Gauner-Abbuchungen So ist der Lastschriftmissbrauch zu stoppen

4. Teil: Kann ich einer Abbuchung auch später noch widersprechen?


Unberechtigt eingezogenen Lastschriften können Kontoinhaber in einer recht lange bemessenen Frist widersprechen. Die Berliner Verbraucherzentrale rät aber dringend dazu, das binnen sechs Wochen nach Abbuchung zu tun. In dieser Frist könnten laut den Verbraucherschützern Lastschriften "ohne weiteres zurückgegeben werden. Das kostet nichts und muss auch nicht begründet werden".

Ein späterer Widerruf sei hingegen meist problematisch. In den Allgemeinen Geschäftsbedingungen der Banken steht zwar, dass Lastschriften mit Einzugsermächtigung bis zu sechs Wochen nach Erhalt des Rechnungsabschlusses, also zum Ende eines Quartals storniert werden können.

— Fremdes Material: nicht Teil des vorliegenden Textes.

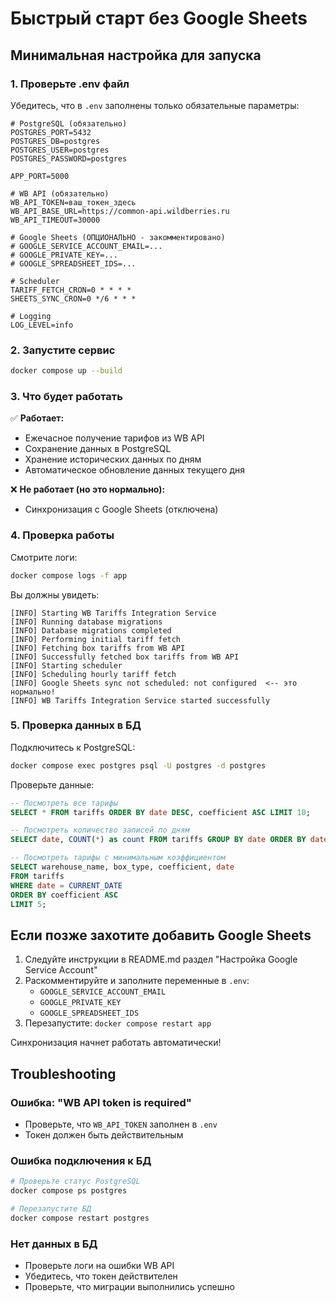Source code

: # Быстрый старт без Google Sheets

## Минимальная настройка для запуска

### 1. Проверьте .env файл

Убедитесь, что в `.env` заполнены только обязательные параметры:

```env
# PostgreSQL (обязательно)
POSTGRES_PORT=5432
POSTGRES_DB=postgres
POSTGRES_USER=postgres
POSTGRES_PASSWORD=postgres

APP_PORT=5000

# WB API (обязательно)
WB_API_TOKEN=ваш_токен_здесь
WB_API_BASE_URL=https://common-api.wildberries.ru
WB_API_TIMEOUT=30000

# Google Sheets (ОПЦИОНАЛЬНО - закомментировано)
# GOOGLE_SERVICE_ACCOUNT_EMAIL=...
# GOOGLE_PRIVATE_KEY=...
# GOOGLE_SPREADSHEET_IDS=...

# Scheduler
TARIFF_FETCH_CRON=0 * * * *
SHEETS_SYNC_CRON=0 */6 * * *

# Logging
LOG_LEVEL=info
```

### 2. Запустите сервис

```bash
docker compose up --build
```

### 3. Что будет работать

✅ **Работает:**
- Ежечасное получение тарифов из WB API
- Сохранение данных в PostgreSQL
- Хранение исторических данных по дням
- Автоматическое обновление данных текущего дня

❌ **Не работает (но это нормально):**
- Синхронизация с Google Sheets (отключена)

### 4. Проверка работы

Смотрите логи:
```bash
docker compose logs -f app
```

Вы должны увидеть:
```
[INFO] Starting WB Tariffs Integration Service
[INFO] Running database migrations
[INFO] Database migrations completed
[INFO] Performing initial tariff fetch
[INFO] Fetching box tariffs from WB API
[INFO] Successfully fetched box tariffs from WB API
[INFO] Starting scheduler
[INFO] Scheduling hourly tariff fetch
[INFO] Google Sheets sync not scheduled: not configured  <-- это нормально!
[INFO] WB Tariffs Integration Service started successfully
```

### 5. Проверка данных в БД

Подключитесь к PostgreSQL:
```bash
docker compose exec postgres psql -U postgres -d postgres
```

Проверьте данные:
```sql
-- Посмотреть все тарифы
SELECT * FROM tariffs ORDER BY date DESC, coefficient ASC LIMIT 10;

-- Посмотреть количество записей по дням
SELECT date, COUNT(*) as count FROM tariffs GROUP BY date ORDER BY date DESC;

-- Посмотреть тарифы с минимальным коэффициентом
SELECT warehouse_name, box_type, coefficient, date 
FROM tariffs 
WHERE date = CURRENT_DATE 
ORDER BY coefficient ASC 
LIMIT 5;
```

## Если позже захотите добавить Google Sheets

1. Следуйте инструкции в README.md раздел "Настройка Google Service Account"
2. Раскомментируйте и заполните переменные в `.env`:
   - `GOOGLE_SERVICE_ACCOUNT_EMAIL`
   - `GOOGLE_PRIVATE_KEY`
   - `GOOGLE_SPREADSHEET_IDS`
3. Перезапустите: `docker compose restart app`

Синхронизация начнет работать автоматически!

## Troubleshooting

### Ошибка: "WB API token is required"
- Проверьте, что `WB_API_TOKEN` заполнен в `.env`
- Токен должен быть действительным

### Ошибка подключения к БД
```bash
# Проверьте статус PostgreSQL
docker compose ps postgres

# Перезапустите БД
docker compose restart postgres
```

### Нет данных в БД
- Проверьте логи на ошибки WB API
- Убедитесь, что токен действителен
- Проверьте, что миграции выполнились успешно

Doch, so warnt die Berliner Verbraucherzentrale, hat sich der Kontoinhaber bei der "Rückgabe unnötig viel Zeit gelassen, muss er mit Schadensersatzforderungen der Bank rechnen. Denn falsche Lastschriften müssen nach den AGB der Banken unverzüglich reklamiert werden, damit diese nicht selbst darauf sitzenbleiben."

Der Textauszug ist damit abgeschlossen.